Courtesy Through A Glass Productions
Langston Hughes, as pictured in the new short documentary 'Langston's Lawrence.'

In 1949, Langston Hughes wrote,

Democracy will not come
Today, this year
Nor ever
Through compromise and fear.

Langston’s Lawrence, a new short documentary directed by University of Kansas Film and Media Studies Professor Madison Davis Lacy, explores how Hughes’ lifelong rejection of compromise and fear grew partly out of his experiences as a young boy in Kansas.

Born in Joplin, Missouri, in 1902, Hughes lived in Lawrence until his mid-teens.

Through interviews with Hughes scholars and others, the 7-minute film serves as a useful introduction to Lawrence's impact on Hughes’ work throughout his life as well as the complicated relationship the city had with its black citizens.
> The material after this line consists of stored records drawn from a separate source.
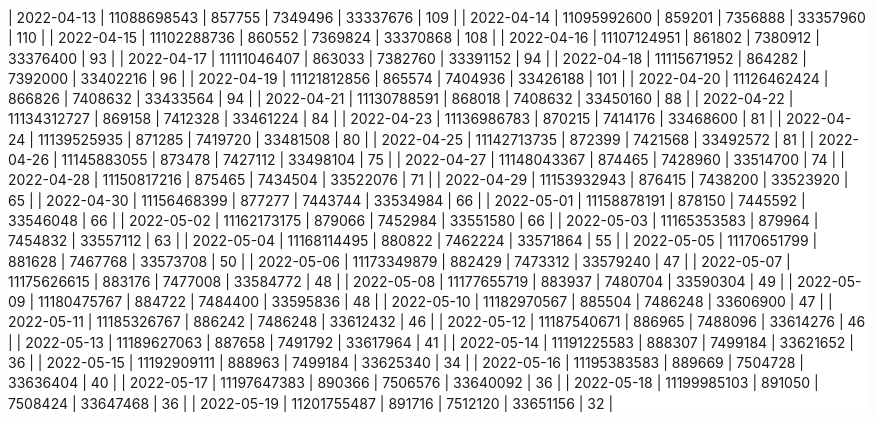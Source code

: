 | 2022-04-13 | 11088698543 | 857755 | 7349496 | 33337676 | 109 |
| 2022-04-14 | 11095992600 | 859201 | 7356888 | 33357960 | 110 |
| 2022-04-15 | 11102288736 | 860552 | 7369824 | 33370868 | 108 |
| 2022-04-16 | 11107124951 | 861802 | 7380912 | 33376400 | 93 |
| 2022-04-17 | 11111046407 | 863033 | 7382760 | 33391152 | 94 |
| 2022-04-18 | 11115671952 | 864282 | 7392000 | 33402216 | 96 |
| 2022-04-19 | 11121812856 | 865574 | 7404936 | 33426188 | 101 |
| 2022-04-20 | 11126462424 | 866826 | 7408632 | 33433564 | 94 |
| 2022-04-21 | 11130788591 | 868018 | 7408632 | 33450160 | 88 |
| 2022-04-22 | 11134312727 | 869158 | 7412328 | 33461224 | 84 |
| 2022-04-23 | 11136986783 | 870215 | 7414176 | 33468600 | 81 |
| 2022-04-24 | 11139525935 | 871285 | 7419720 | 33481508 | 80 |
| 2022-04-25 | 11142713735 | 872399 | 7421568 | 33492572 | 81 |
| 2022-04-26 | 11145883055 | 873478 | 7427112 | 33498104 | 75 |
| 2022-04-27 | 11148043367 | 874465 | 7428960 | 33514700 | 74 |
| 2022-04-28 | 11150817216 | 875465 | 7434504 | 33522076 | 71 |
| 2022-04-29 | 11153932943 | 876415 | 7438200 | 33523920 | 65 |
| 2022-04-30 | 11156468399 | 877277 | 7443744 | 33534984 | 66 |
| 2022-05-01 | 11158878191 | 878150 | 7445592 | 33546048 | 66 |
| 2022-05-02 | 11162173175 | 879066 | 7452984 | 33551580 | 66 |
| 2022-05-03 | 11165353583 | 879964 | 7454832 | 33557112 | 63 |
| 2022-05-04 | 11168114495 | 880822 | 7462224 | 33571864 | 55 |
| 2022-05-05 | 11170651799 | 881628 | 7467768 | 33573708 | 50 |
| 2022-05-06 | 11173349879 | 882429 | 7473312 | 33579240 | 47 |
| 2022-05-07 | 11175626615 | 883176 | 7477008 | 33584772 | 48 |
| 2022-05-08 | 11177655719 | 883937 | 7480704 | 33590304 | 49 |
| 2022-05-09 | 11180475767 | 884722 | 7484400 | 33595836 | 48 |
| 2022-05-10 | 11182970567 | 885504 | 7486248 | 33606900 | 47 |
| 2022-05-11 | 11185326767 | 886242 | 7486248 | 33612432 | 46 |
| 2022-05-12 | 11187540671 | 886965 | 7488096 | 33614276 | 46 |
| 2022-05-13 | 11189627063 | 887658 | 7491792 | 33617964 | 41 |
| 2022-05-14 | 11191225583 | 888307 | 7499184 | 33621652 | 36 |
| 2022-05-15 | 11192909111 | 888963 | 7499184 | 33625340 | 34 |
| 2022-05-16 | 11195383583 | 889669 | 7504728 | 33636404 | 40 |
| 2022-05-17 | 11197647383 | 890366 | 7506576 | 33640092 | 36 |
| 2022-05-18 | 11199985103 | 891050 | 7508424 | 33647468 | 36 |
| 2022-05-19 | 11201755487 | 891716 | 7512120 | 33651156 | 32 |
It also offers context: While heralded as the heart of Bleeding Kansas and an anti-slavery settlement, Lawrence was still segregated, with contradictory policies and inconsistent social expectations that stayed with Hughes throughout his life as a writer and activist.

Denise Low, a former Kansas Poet Laureate, explains in the film that in early 20th century Lawrence, some public parts of town were strictly segregated while others weren’t, and school segregation was divided by grade and sometimes within individual classrooms.
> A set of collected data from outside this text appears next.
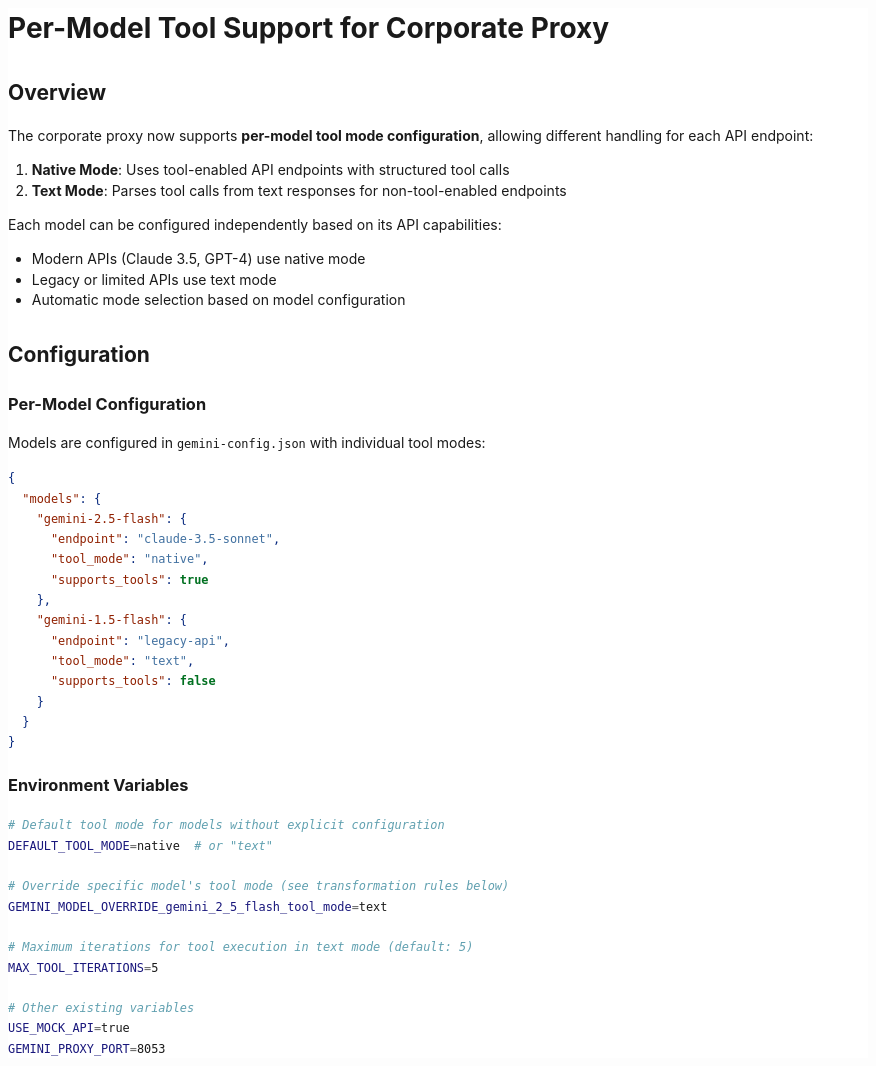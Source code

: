 # Per-Model Tool Support for Corporate Proxy

## Overview

The corporate proxy now supports **per-model tool mode configuration**, allowing different handling for each API endpoint:

1. **Native Mode**: Uses tool-enabled API endpoints with structured tool calls
2. **Text Mode**: Parses tool calls from text responses for non-tool-enabled endpoints

Each model can be configured independently based on its API capabilities:
- Modern APIs (Claude 3.5, GPT-4) use native mode
- Legacy or limited APIs use text mode
- Automatic mode selection based on model configuration

## Configuration

### Per-Model Configuration

Models are configured in `gemini-config.json` with individual tool modes:

```json
{
  "models": {
    "gemini-2.5-flash": {
      "endpoint": "claude-3.5-sonnet",
      "tool_mode": "native",
      "supports_tools": true
    },
    "gemini-1.5-flash": {
      "endpoint": "legacy-api",
      "tool_mode": "text",
      "supports_tools": false
    }
  }
}
```

### Environment Variables

```bash
# Default tool mode for models without explicit configuration
DEFAULT_TOOL_MODE=native  # or "text"

# Override specific model's tool mode (see transformation rules below)
GEMINI_MODEL_OVERRIDE_gemini_2_5_flash_tool_mode=text

# Maximum iterations for tool execution in text mode (default: 5)
MAX_TOOL_ITERATIONS=5

# Other existing variables
USE_MOCK_API=true
GEMINI_PROXY_PORT=8053
```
And in the summer of 1910, the Lawrence Daily Journal invited “all of the children” of Lawrence to a birthday party for the paper. The event promised a variety of entertainments and treats, but the writers on the editorial board quickly followed up the invitation with a clarification: They understood that “colored children have no desire to attend a social event of this kind.”
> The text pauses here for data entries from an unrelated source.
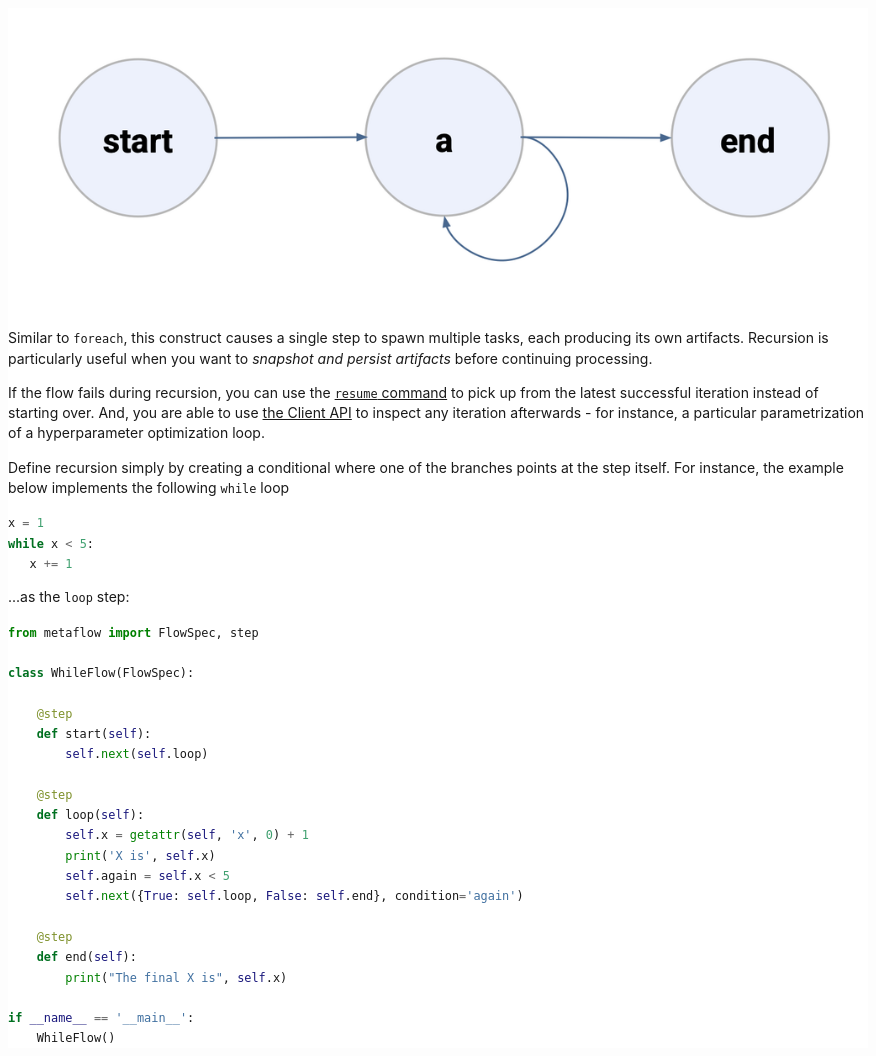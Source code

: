 ![](/assets/dag-recursion.png)

Similar to `foreach`, this construct causes a single step to spawn multiple tasks,
each producing its own artifacts. Recursion is particularly useful when you want
to *snapshot and persist artifacts* before continuing processing.

If the flow
fails during recursion, you can use the
[`resume` command](/metaflow/debugging#how-to-use-the-resume-command) to pick up
from the latest successful iteration instead of starting over. And, you are able
to use [the Client API](/metaflow/client) to inspect any iteration afterwards - 
for instance, a particular parametrization of a hyperparameter optimization loop.

Define recursion simply by creating a conditional where one of the branches points
at the step itself. For instance, the example below implements the
following `while` loop 

```python
x = 1
while x < 5:
   x += 1
```

...as the `loop` step:

```python
from metaflow import FlowSpec, step

class WhileFlow(FlowSpec):

    @step
    def start(self):
        self.next(self.loop)

    @step
    def loop(self):
        self.x = getattr(self, 'x', 0) + 1
        print('X is', self.x)
        self.again = self.x < 5
        self.next({True: self.loop, False: self.end}, condition='again')

    @step
    def end(self):
        print("The final X is", self.x)

if __name__ == '__main__':
    WhileFlow()
```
J. Edgar Tidwell, a professor of English at the University of Kansas, traces the “disappointment and bewilderment” Hughes felt in having this experience at age 8 to Hughes' 1942 poem “Merry-Go-Round,” which concisely derides the absurdity of spatial segregation.

As Tidwell and others in the film note, until recently, Hughes was an underappreciated son of Lawrence, while Hughes himself believed that one had to “understand his childhood in Lawrence” in order to understand his poetry.

Though it is short, Langston’s Lawrence is part of a much larger project Tidwell is working on with Randal Jelks, a professor of American Studies and African American Studies at the University of Kansas; Carmaletta M. Williams, a former professor of English and African American Studies at Johnson County Community College; and several other scholars.

In a conversation with Steve Kraske on KCUR's Up to Date, Jelks said the bigger project will be a two-part biography called I, Too, Sing America: Langston Hughes Unfurled.

Hughes was a rare writer of his generation whose work is still pertinent to today's young people, Williams told Kraske.

"His work transcends that time — the people, actions and political situations still apply today," she said.

Langston’s Lawrence debuts at 6 p.m. on Friday, January 27 at the Watkins Museum of History, followed by a panel with Hughes scholars Randal Jelks, Edgar Tidwell, and Carmaletta M. Williams. An additional screening and discussion with the same participants is scheduled for February 1 at the Lawrence Arts Center. Admission to both programs is free.